Konsumsi domestik minyak goreng di Indonesia pada 2019 mencapai 13 juta ton atau 16,2 juta kilo liter. Dari jumlah itu, potensi menjadi biodiesel sebanyak 3,24 juta kilo liter. Dengan asumsi 5 liter minyak jelantah menjadi 1 liter biodiesel. Jika ingin lebih efisien, bisa juga mengkonversi 1 liter minyak jelantah menjadi 0,7 liter biodiesel.
Sedangkan jumlah minyak jelantah yang dapat dikumpulkan di Indonesia pada 2019 mencapai 3 juta kilo liter dengan 1,6 juta kilo liter berasal dari rumah tangga perkotaan besar. Namun, dari sekitar 3 juta kilo liter minyak jelantah yang terkumpul tersebut, hanya kurang dari 570 ribu kilo liter yang dimanfaatkan sebagai bahan baku biodiesel maupun untuk kebutuhan lainnya. “Sebagian besar digunakan untuk minyak goreng daur ulang dan ekspor,” ujarnya.
Pada 2019, tercatat 148.380 ton atau 184,09 kilo liter minyak jelantah dalam negeri untuk ekspor. Sisanya 1,95 juta ton atau 2,43 juta kilo liter didaur ulang menjadi minyak goreng.

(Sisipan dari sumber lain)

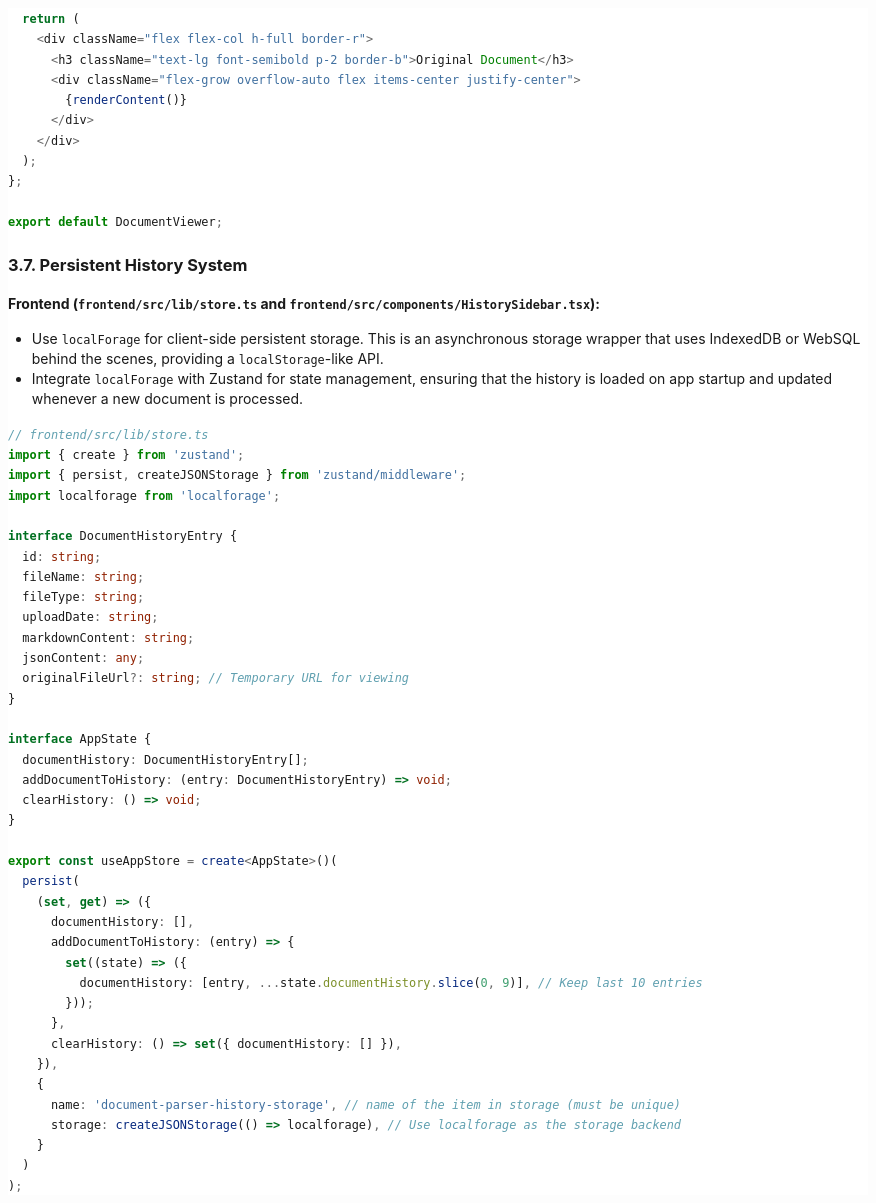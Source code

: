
 ```typescript
  return (
    <div className="flex flex-col h-full border-r">
      <h3 className="text-lg font-semibold p-2 border-b">Original Document</h3>
      <div className="flex-grow overflow-auto flex items-center justify-center">
        {renderContent()}
      </div>
    </div>
  );
};

export default DocumentViewer;
```

### 3.7. Persistent History System

**Frontend (`frontend/src/lib/store.ts` and `frontend/src/components/HistorySidebar.tsx`):**

*   Use `localForage` for client-side persistent storage. This is an asynchronous storage wrapper that uses IndexedDB or WebSQL behind the scenes, providing a `localStorage`-like API.
*   Integrate `localForage` with Zustand for state management, ensuring that the history is loaded on app startup and updated whenever a new document is processed.

```typescript
// frontend/src/lib/store.ts
import { create } from 'zustand';
import { persist, createJSONStorage } from 'zustand/middleware';
import localforage from 'localforage';

interface DocumentHistoryEntry {
  id: string;
  fileName: string;
  fileType: string;
  uploadDate: string;
  markdownContent: string;
  jsonContent: any;
  originalFileUrl?: string; // Temporary URL for viewing
}

interface AppState {
  documentHistory: DocumentHistoryEntry[];
  addDocumentToHistory: (entry: DocumentHistoryEntry) => void;
  clearHistory: () => void;
}

export const useAppStore = create<AppState>()(
  persist(
    (set, get) => ({
      documentHistory: [],
      addDocumentToHistory: (entry) => {
        set((state) => ({
          documentHistory: [entry, ...state.documentHistory.slice(0, 9)], // Keep last 10 entries
        }));
      },
      clearHistory: () => set({ documentHistory: [] }),
    }),
    {
      name: 'document-parser-history-storage', // name of the item in storage (must be unique)
      storage: createJSONStorage(() => localforage), // Use localforage as the storage backend
    }
  )
);
```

Setiap tahunnya, ekspor minyak jelantah terus mengalami peningkatan. Negara-negara yang melakukan impor dari indonesia hampir seluruhnya digunakan untuk bahan baku biodiesel. “Pekerjaan rumah bagi kita bagaimana menerapkan teknologi. Karena ternyata minyak jelantah digunakan untuk biodiesel,” ujarnya.
Ia mengungkapkan biaya konversi biodiesel dari minyak jelantah lebih besar dibandingkan biaya konversi biodiesel dari kelapa sawit. Harga indeks produksi (HIP) minyak jelantah untuk biodiesel lebih murah dibandingkan dengan HIP biodiesel kelapa sawit karena faktor bahan baku.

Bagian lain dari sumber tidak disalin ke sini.